━━━ Source data

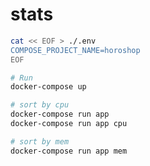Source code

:# stats

```sh
cat << EOF > ./.env
COMPOSE_PROJECT_NAME=horoshop
EOF

```

```sh
# Run
docker-compose up
```

```sh
# sort by cpu
docker-compose run app
docker-compose run app cpu
```
```sh
# sort by mem
docker-compose run app mem
```
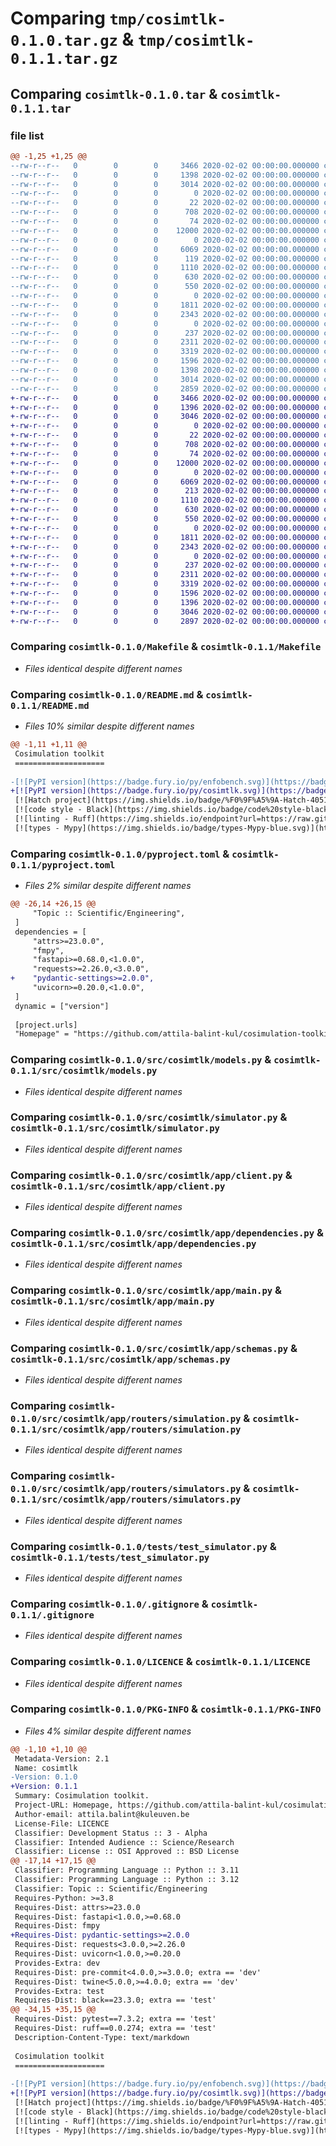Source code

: # Comparing `tmp/cosimtlk-0.1.0.tar.gz` & `tmp/cosimtlk-0.1.1.tar.gz`

## Comparing `cosimtlk-0.1.0.tar` & `cosimtlk-0.1.1.tar`

### file list

```diff
@@ -1,25 +1,25 @@
--rw-r--r--   0        0        0     3466 2020-02-02 00:00:00.000000 cosimtlk-0.1.0/Makefile
--rw-r--r--   0        0        0     1398 2020-02-02 00:00:00.000000 cosimtlk-0.1.0/README.md
--rw-r--r--   0        0        0     3014 2020-02-02 00:00:00.000000 cosimtlk-0.1.0/pyproject.toml
--rw-r--r--   0        0        0        0 2020-02-02 00:00:00.000000 cosimtlk-0.1.0/src/cosimtlk/__init__.py
--rw-r--r--   0        0        0       22 2020-02-02 00:00:00.000000 cosimtlk-0.1.0/src/cosimtlk/__version__.py
--rw-r--r--   0        0        0      708 2020-02-02 00:00:00.000000 cosimtlk-0.1.0/src/cosimtlk/models.py
--rw-r--r--   0        0        0       74 2020-02-02 00:00:00.000000 cosimtlk-0.1.0/src/cosimtlk/py.typed
--rw-r--r--   0        0        0    12000 2020-02-02 00:00:00.000000 cosimtlk-0.1.0/src/cosimtlk/simulator.py
--rw-r--r--   0        0        0        0 2020-02-02 00:00:00.000000 cosimtlk-0.1.0/src/cosimtlk/app/__init__.py
--rw-r--r--   0        0        0     6069 2020-02-02 00:00:00.000000 cosimtlk-0.1.0/src/cosimtlk/app/client.py
--rw-r--r--   0        0        0      119 2020-02-02 00:00:00.000000 cosimtlk-0.1.0/src/cosimtlk/app/config.py
--rw-r--r--   0        0        0     1110 2020-02-02 00:00:00.000000 cosimtlk-0.1.0/src/cosimtlk/app/dependencies.py
--rw-r--r--   0        0        0      630 2020-02-02 00:00:00.000000 cosimtlk-0.1.0/src/cosimtlk/app/main.py
--rw-r--r--   0        0        0      550 2020-02-02 00:00:00.000000 cosimtlk-0.1.0/src/cosimtlk/app/schemas.py
--rw-r--r--   0        0        0        0 2020-02-02 00:00:00.000000 cosimtlk-0.1.0/src/cosimtlk/app/routers/__init__.py
--rw-r--r--   0        0        0     1811 2020-02-02 00:00:00.000000 cosimtlk-0.1.0/src/cosimtlk/app/routers/simulation.py
--rw-r--r--   0        0        0     2343 2020-02-02 00:00:00.000000 cosimtlk-0.1.0/src/cosimtlk/app/routers/simulators.py
--rw-r--r--   0        0        0        0 2020-02-02 00:00:00.000000 cosimtlk-0.1.0/tests/__init__.py
--rw-r--r--   0        0        0      237 2020-02-02 00:00:00.000000 cosimtlk-0.1.0/tests/conftest.py
--rw-r--r--   0        0        0     2311 2020-02-02 00:00:00.000000 cosimtlk-0.1.0/tests/test_simulator.py
--rw-r--r--   0        0        0     3319 2020-02-02 00:00:00.000000 cosimtlk-0.1.0/.gitignore
--rw-r--r--   0        0        0     1596 2020-02-02 00:00:00.000000 cosimtlk-0.1.0/LICENCE
--rw-r--r--   0        0        0     1398 2020-02-02 00:00:00.000000 cosimtlk-0.1.0/README.md
--rw-r--r--   0        0        0     3014 2020-02-02 00:00:00.000000 cosimtlk-0.1.0/pyproject.toml
--rw-r--r--   0        0        0     2859 2020-02-02 00:00:00.000000 cosimtlk-0.1.0/PKG-INFO
+-rw-r--r--   0        0        0     3466 2020-02-02 00:00:00.000000 cosimtlk-0.1.1/Makefile
+-rw-r--r--   0        0        0     1396 2020-02-02 00:00:00.000000 cosimtlk-0.1.1/README.md
+-rw-r--r--   0        0        0     3046 2020-02-02 00:00:00.000000 cosimtlk-0.1.1/pyproject.toml
+-rw-r--r--   0        0        0        0 2020-02-02 00:00:00.000000 cosimtlk-0.1.1/src/cosimtlk/__init__.py
+-rw-r--r--   0        0        0       22 2020-02-02 00:00:00.000000 cosimtlk-0.1.1/src/cosimtlk/__version__.py
+-rw-r--r--   0        0        0      708 2020-02-02 00:00:00.000000 cosimtlk-0.1.1/src/cosimtlk/models.py
+-rw-r--r--   0        0        0       74 2020-02-02 00:00:00.000000 cosimtlk-0.1.1/src/cosimtlk/py.typed
+-rw-r--r--   0        0        0    12000 2020-02-02 00:00:00.000000 cosimtlk-0.1.1/src/cosimtlk/simulator.py
+-rw-r--r--   0        0        0        0 2020-02-02 00:00:00.000000 cosimtlk-0.1.1/src/cosimtlk/app/__init__.py
+-rw-r--r--   0        0        0     6069 2020-02-02 00:00:00.000000 cosimtlk-0.1.1/src/cosimtlk/app/client.py
+-rw-r--r--   0        0        0      213 2020-02-02 00:00:00.000000 cosimtlk-0.1.1/src/cosimtlk/app/config.py
+-rw-r--r--   0        0        0     1110 2020-02-02 00:00:00.000000 cosimtlk-0.1.1/src/cosimtlk/app/dependencies.py
+-rw-r--r--   0        0        0      630 2020-02-02 00:00:00.000000 cosimtlk-0.1.1/src/cosimtlk/app/main.py
+-rw-r--r--   0        0        0      550 2020-02-02 00:00:00.000000 cosimtlk-0.1.1/src/cosimtlk/app/schemas.py
+-rw-r--r--   0        0        0        0 2020-02-02 00:00:00.000000 cosimtlk-0.1.1/src/cosimtlk/app/routers/__init__.py
+-rw-r--r--   0        0        0     1811 2020-02-02 00:00:00.000000 cosimtlk-0.1.1/src/cosimtlk/app/routers/simulation.py
+-rw-r--r--   0        0        0     2343 2020-02-02 00:00:00.000000 cosimtlk-0.1.1/src/cosimtlk/app/routers/simulators.py
+-rw-r--r--   0        0        0        0 2020-02-02 00:00:00.000000 cosimtlk-0.1.1/tests/__init__.py
+-rw-r--r--   0        0        0      237 2020-02-02 00:00:00.000000 cosimtlk-0.1.1/tests/conftest.py
+-rw-r--r--   0        0        0     2311 2020-02-02 00:00:00.000000 cosimtlk-0.1.1/tests/test_simulator.py
+-rw-r--r--   0        0        0     3319 2020-02-02 00:00:00.000000 cosimtlk-0.1.1/.gitignore
+-rw-r--r--   0        0        0     1596 2020-02-02 00:00:00.000000 cosimtlk-0.1.1/LICENCE
+-rw-r--r--   0        0        0     1396 2020-02-02 00:00:00.000000 cosimtlk-0.1.1/README.md
+-rw-r--r--   0        0        0     3046 2020-02-02 00:00:00.000000 cosimtlk-0.1.1/pyproject.toml
+-rw-r--r--   0        0        0     2897 2020-02-02 00:00:00.000000 cosimtlk-0.1.1/PKG-INFO
```

### Comparing `cosimtlk-0.1.0/Makefile` & `cosimtlk-0.1.1/Makefile`

 * *Files identical despite different names*

### Comparing `cosimtlk-0.1.0/README.md` & `cosimtlk-0.1.1/README.md`

 * *Files 10% similar despite different names*

```diff
@@ -1,11 +1,11 @@
 Cosimulation toolkit
 ====================
 
-[![PyPI version](https://badge.fury.io/py/enfobench.svg)](https://badge.fury.io/py/enfobench)
+[![PyPI version](https://badge.fury.io/py/cosimtlk.svg)](https://badge.fury.io/py/cosimtlk)
 [![Hatch project](https://img.shields.io/badge/%F0%9F%A5%9A-Hatch-4051b5.svg)](https://github.com/pypa/hatch)
 [![code style - Black](https://img.shields.io/badge/code%20style-black-000000.svg)](https://github.com/psf/black)
 [![linting - Ruff](https://img.shields.io/endpoint?url=https://raw.githubusercontent.com/charliermarsh/ruff/main/assets/badge/v0.json)](https://github.com/charliermarsh/ruff)
 [![types - Mypy](https://img.shields.io/badge/types-Mypy-blue.svg)](https://github.com/python/mypy)
```

### Comparing `cosimtlk-0.1.0/pyproject.toml` & `cosimtlk-0.1.1/pyproject.toml`

 * *Files 2% similar despite different names*

```diff
@@ -26,14 +26,15 @@
     "Topic :: Scientific/Engineering",
 ]
 dependencies = [
     "attrs>=23.0.0",
     "fmpy",
     "fastapi>=0.68.0,<1.0.0",
     "requests>=2.26.0,<3.0.0",
+    "pydantic-settings>=2.0.0",
     "uvicorn>=0.20.0,<1.0.0",
 ]
 dynamic = ["version"]
 
 [project.urls]
 "Homepage" = "https://github.com/attila-balint-kul/cosimulation-toolkit"
```

### Comparing `cosimtlk-0.1.0/src/cosimtlk/models.py` & `cosimtlk-0.1.1/src/cosimtlk/models.py`

 * *Files identical despite different names*

### Comparing `cosimtlk-0.1.0/src/cosimtlk/simulator.py` & `cosimtlk-0.1.1/src/cosimtlk/simulator.py`

 * *Files identical despite different names*

### Comparing `cosimtlk-0.1.0/src/cosimtlk/app/client.py` & `cosimtlk-0.1.1/src/cosimtlk/app/client.py`

 * *Files identical despite different names*

### Comparing `cosimtlk-0.1.0/src/cosimtlk/app/dependencies.py` & `cosimtlk-0.1.1/src/cosimtlk/app/dependencies.py`

 * *Files identical despite different names*

### Comparing `cosimtlk-0.1.0/src/cosimtlk/app/main.py` & `cosimtlk-0.1.1/src/cosimtlk/app/main.py`

 * *Files identical despite different names*

### Comparing `cosimtlk-0.1.0/src/cosimtlk/app/schemas.py` & `cosimtlk-0.1.1/src/cosimtlk/app/schemas.py`

 * *Files identical despite different names*

### Comparing `cosimtlk-0.1.0/src/cosimtlk/app/routers/simulation.py` & `cosimtlk-0.1.1/src/cosimtlk/app/routers/simulation.py`

 * *Files identical despite different names*

### Comparing `cosimtlk-0.1.0/src/cosimtlk/app/routers/simulators.py` & `cosimtlk-0.1.1/src/cosimtlk/app/routers/simulators.py`

 * *Files identical despite different names*

### Comparing `cosimtlk-0.1.0/tests/test_simulator.py` & `cosimtlk-0.1.1/tests/test_simulator.py`

 * *Files identical despite different names*

### Comparing `cosimtlk-0.1.0/.gitignore` & `cosimtlk-0.1.1/.gitignore`

 * *Files identical despite different names*

### Comparing `cosimtlk-0.1.0/LICENCE` & `cosimtlk-0.1.1/LICENCE`

 * *Files identical despite different names*

### Comparing `cosimtlk-0.1.0/PKG-INFO` & `cosimtlk-0.1.1/PKG-INFO`

 * *Files 4% similar despite different names*

```diff
@@ -1,10 +1,10 @@
 Metadata-Version: 2.1
 Name: cosimtlk
-Version: 0.1.0
+Version: 0.1.1
 Summary: Cosimulation toolkit.
 Project-URL: Homepage, https://github.com/attila-balint-kul/cosimulation-toolkit
 Author-email: attila.balint@kuleuven.be
 License-File: LICENCE
 Classifier: Development Status :: 3 - Alpha
 Classifier: Intended Audience :: Science/Research
 Classifier: License :: OSI Approved :: BSD License
@@ -17,14 +17,15 @@
 Classifier: Programming Language :: Python :: 3.11
 Classifier: Programming Language :: Python :: 3.12
 Classifier: Topic :: Scientific/Engineering
 Requires-Python: >=3.8
 Requires-Dist: attrs>=23.0.0
 Requires-Dist: fastapi<1.0.0,>=0.68.0
 Requires-Dist: fmpy
+Requires-Dist: pydantic-settings>=2.0.0
 Requires-Dist: requests<3.0.0,>=2.26.0
 Requires-Dist: uvicorn<1.0.0,>=0.20.0
 Provides-Extra: dev
 Requires-Dist: pre-commit<4.0.0,>=3.0.0; extra == 'dev'
 Requires-Dist: twine<5.0.0,>=4.0.0; extra == 'dev'
 Provides-Extra: test
 Requires-Dist: black==23.3.0; extra == 'test'
@@ -34,15 +35,15 @@
 Requires-Dist: pytest==7.3.2; extra == 'test'
 Requires-Dist: ruff==0.0.274; extra == 'test'
 Description-Content-Type: text/markdown
 
 Cosimulation toolkit
 ====================
 
-[![PyPI version](https://badge.fury.io/py/enfobench.svg)](https://badge.fury.io/py/enfobench)
+[![PyPI version](https://badge.fury.io/py/cosimtlk.svg)](https://badge.fury.io/py/cosimtlk)
 [![Hatch project](https://img.shields.io/badge/%F0%9F%A5%9A-Hatch-4051b5.svg)](https://github.com/pypa/hatch)
 [![code style - Black](https://img.shields.io/badge/code%20style-black-000000.svg)](https://github.com/psf/black)
 [![linting - Ruff](https://img.shields.io/endpoint?url=https://raw.githubusercontent.com/charliermarsh/ruff/main/assets/badge/v0.json)](https://github.com/charliermarsh/ruff)
 [![types - Mypy](https://img.shields.io/badge/types-Mypy-blue.svg)](https://github.com/python/mypy)
```

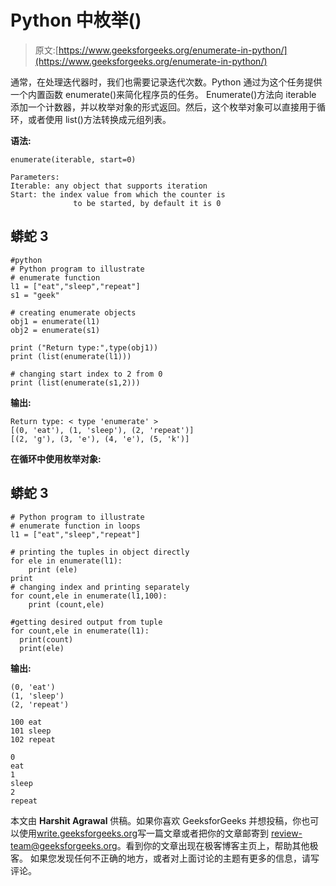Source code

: # Python 中枚举()

> 原文:[https://www.geeksforgeeks.org/enumerate-in-python/](https://www.geeksforgeeks.org/enumerate-in-python/)

通常，在处理迭代器时，我们也需要记录迭代次数。Python 通过为这个任务提供一个内置函数 enumerate()来简化程序员的任务。
Enumerate()方法向 iterable 添加一个计数器，并以枚举对象的形式返回。然后，这个枚举对象可以直接用于循环，或者使用 list()方法转换成元组列表。

**语法:**

```
enumerate(iterable, start=0)

Parameters:
Iterable: any object that supports iteration
Start: the index value from which the counter is 
              to be started, by default it is 0
```

## 蟒蛇 3

```
#python
# Python program to illustrate
# enumerate function
l1 = ["eat","sleep","repeat"]
s1 = "geek"

# creating enumerate objects
obj1 = enumerate(l1)
obj2 = enumerate(s1)

print ("Return type:",type(obj1))
print (list(enumerate(l1)))

# changing start index to 2 from 0
print (list(enumerate(s1,2)))
```

**输出:**

```
Return type: < type 'enumerate' >
[(0, 'eat'), (1, 'sleep'), (2, 'repeat')]
[(2, 'g'), (3, 'e'), (4, 'e'), (5, 'k')]
```

**在循环中使用枚举对象:**

## 蟒蛇 3

```
# Python program to illustrate
# enumerate function in loops
l1 = ["eat","sleep","repeat"]

# printing the tuples in object directly
for ele in enumerate(l1):
    print (ele)
print
# changing index and printing separately
for count,ele in enumerate(l1,100):
    print (count,ele)

#getting desired output from tuple
for count,ele in enumerate(l1):
  print(count)
  print(ele)
```

**输出:**

```
(0, 'eat')
(1, 'sleep')
(2, 'repeat')

100 eat
101 sleep
102 repeat

0
eat
1
sleep
2
repeat
```

本文由 **Harshit Agrawal** 供稿。如果你喜欢 GeeksforGeeks 并想投稿，你也可以使用[write.geeksforgeeks.org](https://write.geeksforgeeks.org)写一篇文章或者把你的文章邮寄到 review-team@geeksforgeeks.org。看到你的文章出现在极客博客主页上，帮助其他极客。
如果您发现任何不正确的地方，或者对上面讨论的主题有更多的信息，请写评论。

━━━━━━

### What you have to do
For an answer, give a copy of every line in the listing that holds the word "balint".

### Answer space
 "Homepage" = "https://github.com/attila-balint-kul/cosimulation-toolkit"
 Project-URL: Homepage, https://github.com/attila-balint-kul/cosimulation-toolkit
 Author-email: attila.balint@kuleuven.be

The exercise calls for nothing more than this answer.